Angie Brooks was born on August 24, 1928, in Virginia, Montserrado County, Liberia. She was one of the nine children of a back-country minister of the African Methodist Episcopal Zion Church. She was raised in a foster home in Monrovia, the capital of Liberia, as her parents could not support all nine of their children.
Brooks excelled in her studies even though she had limited opportunities. She was a self-taught typist at the age of 11. Brooks started earning money by copying legal documents. After that, she typed for the Treasury Department. Setting her sights on the study of law, she started working as a stenotypist for the Justice Department.
After completing high school, Brooks became a law apprentice under Clarence L. Simpson. Simpson later went on to become foreign minister for Liberia. But she didn't have the money to enrol in a university. With the help of the pastor of her church and persistent appeals to William V.S. Tubman, the President of Liberia, she finally got the money to enrol at Shaw University in Raleigh, North Carolina.
Brooks took various jobs to earn money, from scrubbing floors to washing dishes, where he first experienced discrimination. After graduating in 1949, she studied law at the University of Wisconsin. Later, she also did graduate work in international law from London University.
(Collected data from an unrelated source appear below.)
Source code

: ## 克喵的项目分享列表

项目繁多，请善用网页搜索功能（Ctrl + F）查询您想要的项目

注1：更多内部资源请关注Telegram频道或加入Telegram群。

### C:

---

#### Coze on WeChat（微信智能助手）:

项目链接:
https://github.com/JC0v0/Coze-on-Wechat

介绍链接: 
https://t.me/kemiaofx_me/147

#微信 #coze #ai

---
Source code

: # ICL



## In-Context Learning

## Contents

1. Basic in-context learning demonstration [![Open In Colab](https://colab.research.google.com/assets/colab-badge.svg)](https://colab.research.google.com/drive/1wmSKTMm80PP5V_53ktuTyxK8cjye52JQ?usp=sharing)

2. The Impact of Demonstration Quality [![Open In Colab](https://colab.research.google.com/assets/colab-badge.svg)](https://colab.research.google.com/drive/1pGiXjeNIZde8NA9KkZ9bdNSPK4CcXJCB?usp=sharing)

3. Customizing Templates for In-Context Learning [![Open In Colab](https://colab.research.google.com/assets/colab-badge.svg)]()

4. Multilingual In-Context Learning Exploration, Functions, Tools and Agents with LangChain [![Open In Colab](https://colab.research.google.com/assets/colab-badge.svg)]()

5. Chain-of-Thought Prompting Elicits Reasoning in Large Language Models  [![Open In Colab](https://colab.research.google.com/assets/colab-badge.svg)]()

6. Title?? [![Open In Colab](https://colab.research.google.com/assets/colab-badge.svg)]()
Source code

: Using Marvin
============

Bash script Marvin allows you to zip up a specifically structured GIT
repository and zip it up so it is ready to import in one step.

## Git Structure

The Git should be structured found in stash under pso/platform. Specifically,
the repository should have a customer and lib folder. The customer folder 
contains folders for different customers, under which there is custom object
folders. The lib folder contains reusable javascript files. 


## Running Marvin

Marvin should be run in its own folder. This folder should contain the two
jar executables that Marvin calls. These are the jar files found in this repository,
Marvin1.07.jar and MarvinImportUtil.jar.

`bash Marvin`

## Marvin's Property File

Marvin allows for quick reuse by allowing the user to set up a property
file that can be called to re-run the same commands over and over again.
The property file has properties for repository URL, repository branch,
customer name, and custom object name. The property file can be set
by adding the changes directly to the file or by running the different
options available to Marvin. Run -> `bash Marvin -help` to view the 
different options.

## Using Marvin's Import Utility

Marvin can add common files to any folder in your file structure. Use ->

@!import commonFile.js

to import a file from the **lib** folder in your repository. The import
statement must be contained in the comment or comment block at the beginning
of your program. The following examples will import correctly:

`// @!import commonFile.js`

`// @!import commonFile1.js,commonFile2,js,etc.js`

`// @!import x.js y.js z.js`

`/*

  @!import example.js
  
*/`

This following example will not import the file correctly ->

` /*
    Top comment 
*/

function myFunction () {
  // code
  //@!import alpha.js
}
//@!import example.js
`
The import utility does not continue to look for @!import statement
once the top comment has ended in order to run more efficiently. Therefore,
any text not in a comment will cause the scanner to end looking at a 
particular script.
Brooks returned to Liberia in 1953 and was appointed as a counsellor-at-law to the supreme court. She wanted to inspire women to take up law as a career. So she chose to work in the Justice Department and helped establish a law department at Liberia University. She taught at the university from 1954 to 1958. In 1958, President Tubman appointed Brooks as assistant secretary of state. In the same year, she ran the government for ten days when the President and the secretary of state were out of the country.
Brooks was also interested in Liberia's foreign relations. She started her long association with the United Nations in 1954 when she filled a vacancy on the Liberian delegation at the last minute. It was an unexpected assignment that led to a continuing role as a delegate and several important positions within the UN. Brooks was the first woman and African to serve as President of the Trusteeship Council.
When the UN presidency fell to an African delegate in 1969, Brooks campaigned vigorously for the post. She needed the backing of all the 40 member states from her continent. To gain support, she visited 23 of these countries. When she became the general assembly president, she was only the second woman to serve in this position after Vijaya Lakshmi Pandit of India.
Brooks' leadership style was combined with charm and shrewd diplomacy. During her stint, she contributed significantly to the United Nations' drive to maintain global peace and security. She also aimed for the advancement of women through the United Nations and the International Federation of Women Lawyers.
Angie Elizabeth Brooks died on September 7, 1928.